Work required
Would you please output the lines from the one holding "## Markdown" to the end of the entries, exactly and with no others?

Source texts of formatted documents:
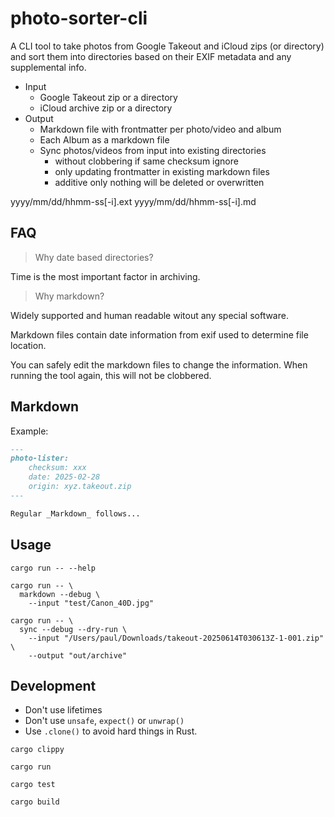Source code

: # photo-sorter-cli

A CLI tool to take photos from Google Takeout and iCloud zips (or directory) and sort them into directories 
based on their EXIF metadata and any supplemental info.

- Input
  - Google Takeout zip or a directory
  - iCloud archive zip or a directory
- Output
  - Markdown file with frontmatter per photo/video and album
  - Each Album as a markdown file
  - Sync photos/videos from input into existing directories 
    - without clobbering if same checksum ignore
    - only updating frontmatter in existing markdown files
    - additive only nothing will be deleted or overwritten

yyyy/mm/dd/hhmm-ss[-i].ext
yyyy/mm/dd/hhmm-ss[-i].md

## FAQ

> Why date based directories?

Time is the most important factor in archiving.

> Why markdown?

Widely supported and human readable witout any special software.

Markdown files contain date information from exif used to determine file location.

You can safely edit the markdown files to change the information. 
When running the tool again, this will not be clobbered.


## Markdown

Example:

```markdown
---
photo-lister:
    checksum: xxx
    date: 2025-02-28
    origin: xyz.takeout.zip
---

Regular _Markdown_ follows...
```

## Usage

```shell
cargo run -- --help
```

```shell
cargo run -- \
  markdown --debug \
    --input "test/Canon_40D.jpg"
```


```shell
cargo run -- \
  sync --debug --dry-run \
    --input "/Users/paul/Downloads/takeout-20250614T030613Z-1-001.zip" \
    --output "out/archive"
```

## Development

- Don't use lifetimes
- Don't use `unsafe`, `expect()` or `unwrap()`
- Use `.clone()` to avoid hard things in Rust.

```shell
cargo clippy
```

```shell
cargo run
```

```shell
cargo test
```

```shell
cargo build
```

Task response
## Markdown

Example:

```markdown
---
photo-lister:
    checksum: xxx
    date: 2025-02-28
    origin: xyz.takeout.zip
---

Regular _Markdown_ follows...
```

## Usage

```shell
cargo run -- --help
```

```shell
cargo run -- \
  markdown --debug \
    --input "test/Canon_40D.jpg"
```


```shell
cargo run -- \
  sync --debug --dry-run \
    --input "/Users/paul/Downloads/takeout-20250614T030613Z-1-001.zip" \
    --output "out/archive"
```

## Development

- Don't use lifetimes
- Don't use `unsafe`, `expect()` or `unwrap()`
- Use `.clone()` to avoid hard things in Rust.

```shell
cargo clippy
```

```shell
cargo run
```

```shell
cargo test
```

```shell
cargo build
```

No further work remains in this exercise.